The Kensington Review

17 May 2006

Latest Commentary: Volume V, Number 59
Bush’s Reasonable Immigration Speech Falls on Many Deaf Ears -- President Bush spoke to the nation, and the world, on Monday night and delivered an uninspiring but rational speech on immigration. If he could focus on solving this sort of issue rather than traipsing off in search of empire, he might have the makings of an adequate leader. He proposed getting control of the border, providing a path to citizenship for illegal aliens with deep roots in the US, and a guest worker program. Unfortunately, the issue is too emotionally charged for the parties concerned to listen to reason. Putting a government together in Baghdad may prove easier.

US and Libya Re-Establish Diplomatic Relations -- Libyan leader Colonel Moammar Khaddafy made a grand gesture in December 2003, offering to give up his nuclear weapons program in exchange for normalized relations with the West, after the CIA and MI6 busted up a big shipment of equipment. On Monday, Secretary of State NeoCon-doleeza Rice acknowledged that he has succeeded in getting a clean bill of international respectability from the Bush administration. Many families who lost loved ones due to his sponsorship of terrorism are livid, but to forgive is not to forget.

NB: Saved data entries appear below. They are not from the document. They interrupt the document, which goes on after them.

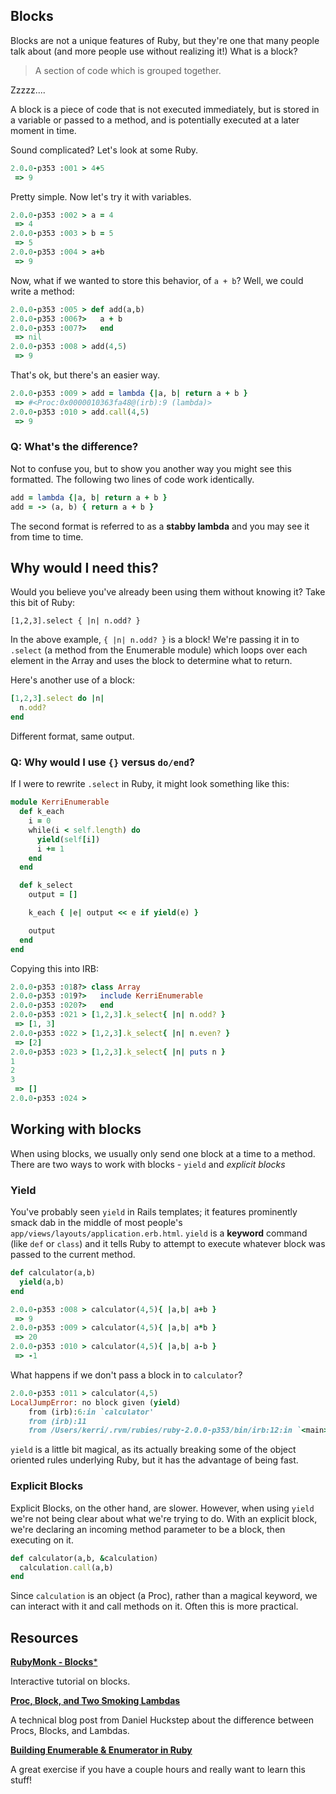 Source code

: Blocks
------

Blocks are not a unique features of Ruby, but they're one that many people talk about (and more people use without realizing it!) What is a block?

>A section of code which is grouped together.

Zzzzz....

A block is a piece of code that is not executed immediately, but is stored in a variable or passed to a method, and is potentially executed at a later moment in time. 

Sound complicated? Let's look at some Ruby.

```ruby
2.0.0-p353 :001 > 4+5
 => 9
```

Pretty simple. Now let's try it with variables.

```ruby
2.0.0-p353 :002 > a = 4
 => 4
2.0.0-p353 :003 > b = 5
 => 5
2.0.0-p353 :004 > a+b
 => 9
```

Now, what if we wanted to store this behavior, of `a + b`? Well, we could write a method:

```ruby
2.0.0-p353 :005 > def add(a,b)
2.0.0-p353 :006?>   a + b
2.0.0-p353 :007?>   end
 => nil
2.0.0-p353 :008 > add(4,5)
 => 9
```

That's ok, but there's an easier way.

```ruby
2.0.0-p353 :009 > add = lambda {|a, b| return a + b }
 => #<Proc:0x0000010363fa48@(irb):9 (lambda)>
2.0.0-p353 :010 > add.call(4,5)
 => 9
```

### Q: What's the difference?

Not to confuse you, but to show you another way you might see this formatted. The following two lines of code work identically. 

```ruby
add = lambda {|a, b| return a + b }
add = -> (a, b) { return a + b }
```

The second format is referred to as a **stabby lambda** and you may see it from time to time.

## Why would I need this?

Would you believe you've already been using them without knowing it? Take this bit of Ruby:

```
[1,2,3].select { |n| n.odd? }
```

In the above example, `{ |n| n.odd? }` is a block! We're passing it in to `.select` (a method from the Enumerable module) which loops over each element in the Array and uses the block to determine what to return. 

Here's another use of a block:

```ruby
[1,2,3].select do |n|
  n.odd?
end
```

Different format, same output.

### Q: Why would I use `{}` versus `do/end`? 

If I were to rewrite `.select` in Ruby, it might look something like this:

```ruby
module KerriEnumerable
  def k_each
    i = 0
    while(i < self.length) do
      yield(self[i])
      i += 1
    end
  end

  def k_select
    output = []

    k_each { |e| output << e if yield(e) }

    output
  end
end
```

Copying this into IRB:

```ruby
2.0.0-p353 :018?> class Array
2.0.0-p353 :019?>   include KerriEnumerable
2.0.0-p353 :020?>   end
2.0.0-p353 :021 > [1,2,3].k_select{ |n| n.odd? }
 => [1, 3]
2.0.0-p353 :022 > [1,2,3].k_select{ |n| n.even? }
 => [2]
2.0.0-p353 :023 > [1,2,3].k_select{ |n| puts n }
1
2
3
 => []
2.0.0-p353 :024 >
```

## Working with blocks

When using blocks, we usually only send one block at a time to a method. There are two ways to work with blocks - `yield` and *explicit blocks*

### Yield

You've probably seen `yield` in Rails templates; it features prominently smack dab in the middle of most people's `app/views/layouts/application.erb.html`. `yield` is a **keyword** command (like `def` or `class`) and it tells Ruby to attempt to execute whatever block was passed to the current method.

```ruby
def calculator(a,b)
  yield(a,b)
end

2.0.0-p353 :008 > calculator(4,5){ |a,b| a+b }
 => 9
2.0.0-p353 :009 > calculator(4,5){ |a,b| a*b }
 => 20
2.0.0-p353 :010 > calculator(4,5){ |a,b| a-b }
 => -1
```

What happens if we don't pass a block in to `calculator`?

```ruby
2.0.0-p353 :011 > calculator(4,5)
LocalJumpError: no block given (yield)
    from (irb):6:in `calculator'
    from (irb):11
    from /Users/kerri/.rvm/rubies/ruby-2.0.0-p353/bin/irb:12:in `<main>'
```

`yield` is a little bit magical, as its actually breaking some of the object oriented rules underlying Ruby, but it has the advantage of being fast. 

### Explicit Blocks

Explicit Blocks, on the other hand, are slower. However, when using `yield` we're not being clear about what we're trying to do. With an explicit block, we're declaring an incoming method parameter to be a block, then executing on it. 

```ruby
def calculator(a,b, &calculation)
  calculation.call(a,b)
end
```

Since `calculation` is an object (a Proc), rather than a magical keyword, we can interact with it and call methods on it. Often this is more practical.



## Resources
[**RubyMonk - Blocks***](https://rubymonk.com/learning/books/4-ruby-primer-ascent/chapters/18-blocks/lessons/51-new-lesson)

Interactive tutorial on blocks.


[**Proc, Block, and Two Smoking Lambdas**](http://verboselogging.com/2011/09/20/proc-block-and-two-smoking-lambdas)

A technical blog post from Daniel Huckstep about the difference between Procs, Blocks, and Lambdas.


[**Building Enumerable & Enumerator in Ruby**](https://practicingruby.com/articles/building-enumerable-and-enumerator)

A great exercise if you have a couple hours and really want to learn this stuff!
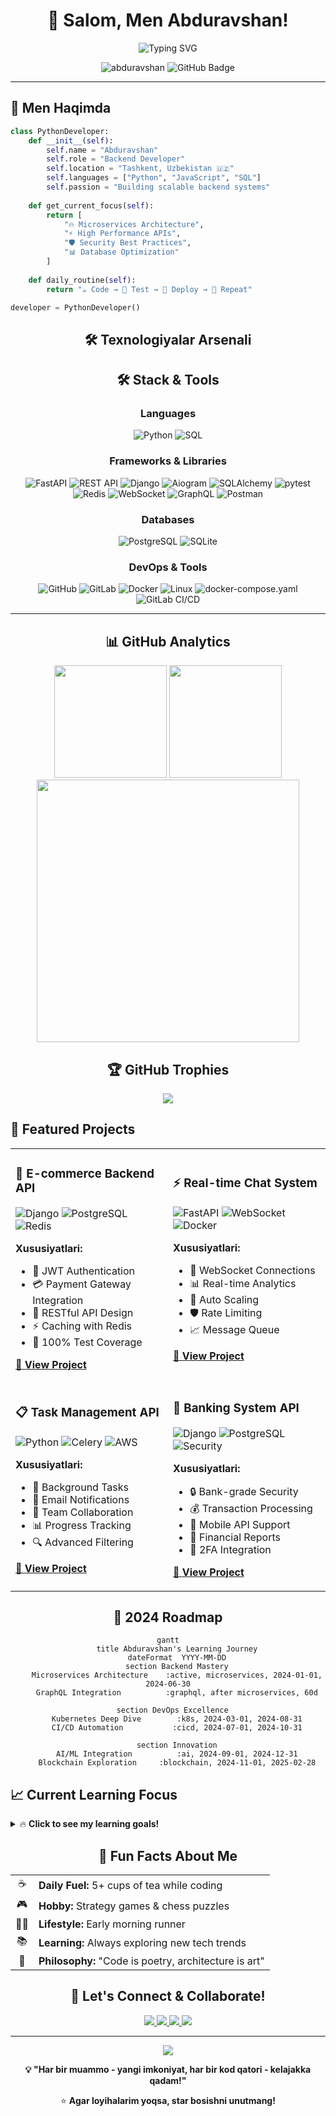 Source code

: <div align="center">
  
# 💫 Salom, Men **Abduravshan**! 

<img src="https://readme-typing-svg.herokuapp.com?font=Fira+Code&pause=1000&color=00D9FF&center=true&vCenter=true&width=435&lines=Python+Backend+Developer;API+Architecture+Expert;Clean+Code+Enthusiast;Always+Learning+New+Tech!" alt="Typing SVG" />

<p align="center">
  <img src="https://komarev.com/ghpvc/?username=abduravshan&label=Profile%20views&color=0e75b6&style=flat" alt="abduravshan" /> 
  <img src="https://img.shields.io/github/followers/abduravshan?label=Followers&style=social" alt="GitHub Badge">
</p>

---

</div>

## 🎯 Men Haqimda

```python
class PythonDeveloper:
    def __init__(self):
        self.name = "Abduravshan"
        self.role = "Backend Developer"
        self.location = "Tashkent, Uzbekistan 🇺🇿"
        self.languages = ["Python", "JavaScript", "SQL"]
        self.passion = "Building scalable backend systems"
    
    def get_current_focus(self):
        return [
            "🔥 Microservices Architecture",
            "⚡ High Performance APIs", 
            "🛡️ Security Best Practices",
            "📊 Database Optimization"
        ]
    
    def daily_routine(self):
        return "☕ Code → 🧪 Test → 🚀 Deploy → 🔄 Repeat"

developer = PythonDeveloper()
```

<div align="center">

## 🛠️ **Texnologiyalar Arsenali**


## 🛠 Stack & Tools

### **Languages**
![Python](https://img.shields.io/badge/Python-3776AB?style=for-the-badge&logo=python&logoColor=white)
![SQL](https://img.shields.io/badge/SQL-4479A1?style=for-the-badge&logo=postgresql&logoColor=white)

### **Frameworks & Libraries**
![FastAPI](https://img.shields.io/badge/FastAPI-009688?style=for-the-badge&logo=fastapi&logoColor=white)
![REST API](https://img.shields.io/badge/REST%20API-FF6C37?style=for-the-badge&logo=api&logoColor=white)
![Django](https://img.shields.io/badge/Django-092E20?style=for-the-badge&logo=django&logoColor=white)
![Aiogram](https://img.shields.io/badge/Aiogram-0088CC?style=for-the-badge&logo=telegram&logoColor=white)
![SQLAlchemy](https://img.shields.io/badge/SQLAlchemy-D71F00?style=for-the-badge&logo=sqlalchemy&logoColor=white)
![pytest](https://img.shields.io/badge/pytest-0A9EDC?style=for-the-badge&logo=pytest&logoColor=white)
![Redis](https://img.shields.io/badge/Redis-DC382D?style=for-the-badge&logo=redis&logoColor=white)
![WebSocket](https://img.shields.io/badge/WebSocket-010101?style=for-the-badge&logo=websocket&logoColor=white)
![GraphQL](https://img.shields.io/badge/GraphQL-E10098?style=for-the-badge&logo=graphql&logoColor=white)
![Postman](https://img.shields.io/badge/Postman-FF6C37?style=for-the-badge&logo=postman&logoColor=white)






### **Databases**
![PostgreSQL](https://img.shields.io/badge/PostgreSQL-336791?style=for-the-badge&logo=postgresql&logoColor=white)
![SQLite](https://img.shields.io/badge/SQLite-003B57?style=for-the-badge&logo=sqlite&logoColor=white)


### **DevOps & Tools**
![GitHub](https://img.shields.io/badge/GitHub-181717?style=for-the-badge&logo=github&logoColor=white)
![GitLab](https://img.shields.io/badge/GitLab-FC6D26?style=for-the-badge&logo=gitlab&logoColor=white)
![Docker](https://img.shields.io/badge/Docker-2496ED?style=for-the-badge&logo=docker&logoColor=white)
![Linux](https://img.shields.io/badge/Linux-FCC624?style=for-the-badge&logo=linux&logoColor=black)
![docker-compose.yaml](https://img.shields.io/badge/docker--compose.yaml-2496ED?style=for-the-badge&logo=docker&logoColor=white)
![GitLab CI/CD](https://img.shields.io/badge/GitLab%20CI%2FCD-FC6D26?style=for-the-badge&logo=gitlab&logoColor=white)


---


## 📊 **GitHub Analytics**

<img height="180em" src="https://github-readme-stats.vercel.app/api?username=abduravshan&show_icons=true&theme=tokyonight&include_all_commits=true&count_private=true"/>
<img height="180em" src="https://github-readme-stats.vercel.app/api/top-langs/?username=abduravshan&layout=compact&langs_count=8&theme=tokyonight"/>

<img width="420" src="https://github-readme-streak-stats.herokuapp.com/?user=abduravshan&theme=tokyonight" />

## 🏆 **GitHub Trophies**
<img src="https://github-profile-trophy.vercel.app/?username=abduravshan&theme=tokyonight&no-frame=true&margin-w=30" />

</div>

## 🚀 **Featured Projects**

<table>
<tr>
<td width="50%">

### 🛒 **E-commerce Backend API**
![Django](https://img.shields.io/badge/-Django-092E20?style=flat-square&logo=django)
![PostgreSQL](https://img.shields.io/badge/-PostgreSQL-336791?style=flat-square&logo=postgresql)
![Redis](https://img.shields.io/badge/-Redis-DC382D?style=flat-square&logo=redis)

**Xususiyatlari:**
- 🔐 JWT Authentication
- 💳 Payment Gateway Integration  
- 📱 RESTful API Design
- ⚡ Caching with Redis
- 🧪 100% Test Coverage

[📂 **View Project**](https://github.com/abduravshan/ecommerce-api)

</td>
<td width="50%">

### ⚡ **Real-time Chat System**
![FastAPI](https://img.shields.io/badge/-FastAPI-009688?style=flat-square&logo=fastapi)
![WebSocket](https://img.shields.io/badge/-WebSocket-010101?style=flat-square&logo=socket.io)
![Docker](https://img.shields.io/badge/-Docker-2496ED?style=flat-square&logo=docker)

**Xususiyatlari:**
- 🚀 WebSocket Connections
- 📊 Real-time Analytics
- 🔄 Auto Scaling
- 🛡️ Rate Limiting
- 📈 Message Queue

[📂 **View Project**](https://github.com/abduravshan/realtime-chat)

</td>
</tr>
<tr>
<td width="50%">

### 📋 **Task Management API**
![Python](https://img.shields.io/badge/-Python-3776AB?style=flat-square&logo=python)
![Celery](https://img.shields.io/badge/-Celery-37B24D?style=flat-square&logo=celery)
![AWS](https://img.shields.io/badge/-AWS-232F3E?style=flat-square&logo=amazon-aws)

**Xususiyatlari:**
- 🔄 Background Tasks
- 📧 Email Notifications
- 👥 Team Collaboration
- 📊 Progress Tracking
- 🔍 Advanced Filtering

[📂 **View Project**](https://github.com/abduravshan/task-manager)

</td>
<td width="50%">

### 🏦 **Banking System API**
![Django](https://img.shields.io/badge/-Django-092E20?style=flat-square&logo=django)
![PostgreSQL](https://img.shields.io/badge/-PostgreSQL-336791?style=flat-square&logo=postgresql)
![Security](https://img.shields.io/badge/-Security-FF6B6B?style=flat-square&logo=security)

**Xususiyatlari:**
- 🔒 Bank-grade Security
- 💰 Transaction Processing
- 📱 Mobile API Support
- 🧾 Financial Reports
- 🔐 2FA Integration

[📂 **View Project**](https://github.com/abduravshan/banking-api)

</td>
</tr>
</table>

<div align="center">

## 🎯 **2024 Roadmap**

```mermaid
gantt
    title Abduravshan's Learning Journey
    dateFormat  YYYY-MM-DD
    section Backend Mastery
    Microservices Architecture    :active, microservices, 2024-01-01, 2024-06-30
    GraphQL Integration          :graphql, after microservices, 60d
    
    section DevOps Excellence  
    Kubernetes Deep Dive        :k8s, 2024-03-01, 2024-08-31
    CI/CD Automation           :cicd, 2024-07-01, 2024-10-31
    
    section Innovation
    AI/ML Integration          :ai, 2024-09-01, 2024-12-31
    Blockchain Exploration     :blockchain, 2024-11-01, 2025-02-28
```

</div>

## 📈 **Current Learning Focus**

<details>
<summary>🔥 <b>Click to see my learning goals!</b></summary>

### 🎯 **Technical Goals**
- [ ] **Microservices** - Service mesh implementation
- [ ] **Kubernetes** - Container orchestration mastery  
- [ ] **GraphQL** - Modern API development
- [ ] **Event-Driven Architecture** - Async messaging
- [ ] **Machine Learning** - AI-powered backends

### 📚 **Books I'm Reading**
- 📖 "Building Microservices" by Sam Newman
- 📖 "Designing Data-Intensive Applications" by Martin Kleppmann
- 📖 "Clean Architecture" by Robert C. Martin

</details>

<div align="center">

## 🌟 **Fun Facts About Me**

<table>
<tr>
<td align="center">☕</td>
<td><b>Daily Fuel:</b> 5+ cups of tea while coding</td>
</tr>
<tr>
<td align="center">🎮</td>
<td><b>Hobby:</b> Strategy games & chess puzzles</td>
</tr>
<tr>
<td align="center">🏃‍♂️</td>
<td><b>Lifestyle:</b> Early morning runner</td>
</tr>
<tr>
<td align="center">📚</td>
<td><b>Learning:</b> Always exploring new tech trends</td>
</tr>
<tr>
<td align="center">🎯</td>
<td><b>Philosophy:</b> "Code is poetry, architecture is art"</td>
</tr>
</table>

## 🤝 **Let's Connect & Collaborate!**

<a href="mailto:your.email@gmail.com">
  <img src="https://img.shields.io/badge/Gmail-D14836?style=for-the-badge&logo=gmail&logoColor=white" />
</a>
<a href="https://linkedin.com/in/abduravshan">
  <img src="https://img.shields.io/badge/LinkedIn-0077B5?style=for-the-badge&logo=linkedin&logoColor=white" />
</a>
<a href="https://t.me/abduravshan">
  <img src="https://img.shields.io/badge/Telegram-2CA5E0?style=for-the-badge&logo=telegram&logoColor=white" />
</a>
<a href="https://your-portfolio.com">
  <img src="https://img.shields.io/badge/Portfolio-FF5722?style=for-the-badge&logo=google-chrome&logoColor=white" />
</a>

---

<img src="https://capsule-render.vercel.app/api?type=waving&color=gradient&height=100&section=footer"/>

**💡 "Har bir muammo - yangi imkoniyat, har bir kod qatori - kelajakka qadam!"**

⭐ **Agar loyihalarim yoqsa, star bosishni unutmang!**

</div>
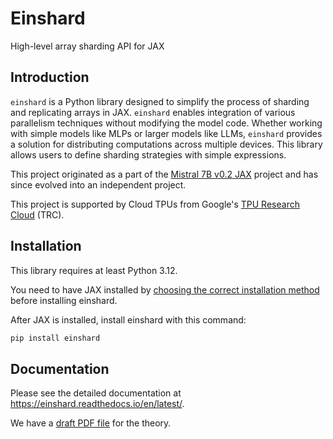 # Einshard

High-level array sharding API for JAX

## Introduction

`einshard` is a Python library designed to simplify the process of sharding and replicating arrays in JAX. `einshard` enables integration of various parallelism techniques without modifying the model code. Whether working with simple models like MLPs or larger models like LLMs, `einshard` provides a solution for distributing computations across multiple devices. This library allows users to define sharding strategies with simple expressions.

This project originated as a part of the [Mistral 7B v0.2 JAX](https://github.com/yixiaoer/mistral-v0.2-jax) project and has since evolved into an independent project.

This project is supported by Cloud TPUs from Google's [TPU Research Cloud](https://sites.research.google/trc/about/) (TRC).

## Installation

This library requires at least Python 3.12.

You need to have JAX installed by [choosing the correct installation method](https://jax.readthedocs.io/en/latest/installation.html) before installing einshard.

After JAX is installed, install einshard with this command:

```sh
pip install einshard
```

## Documentation

Please see the detailed documentation at <https://einshard.readthedocs.io/en/latest/>.

We have a [draft PDF file](https://www.overleaf.com/read/qgrbbtrntwrg) for the theory.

Skype Offers Free Phone Calls in US and Canada -- Skype, a unit of eBay, has offered free phone calls from now until the end of the year for users of its service in the US and Canada when they call a regular land line or cell phone. The idea is to grab market share from other Voice-over-Internet Protocol (VoIP) communications firms. This is a long way removed from the phone companies that just turned over call records to the NSA; it is 21st century technology and the beginning of free calls all the time.

“The Albino Code” Mocks Brown’s Weak Work -- Dan Brown’s barely literate book “The Da Vinci Code” comes to the big screen this week thanks to Opie and Forrest Gump, better known as Ron Howard and Tom Hanks. Whether their talents can save what was an almost unreadably poor book remains to be seen. Nonetheless, those interested in a work that is better written are encouraged to watch “The Albino Code,” a parody of that other film.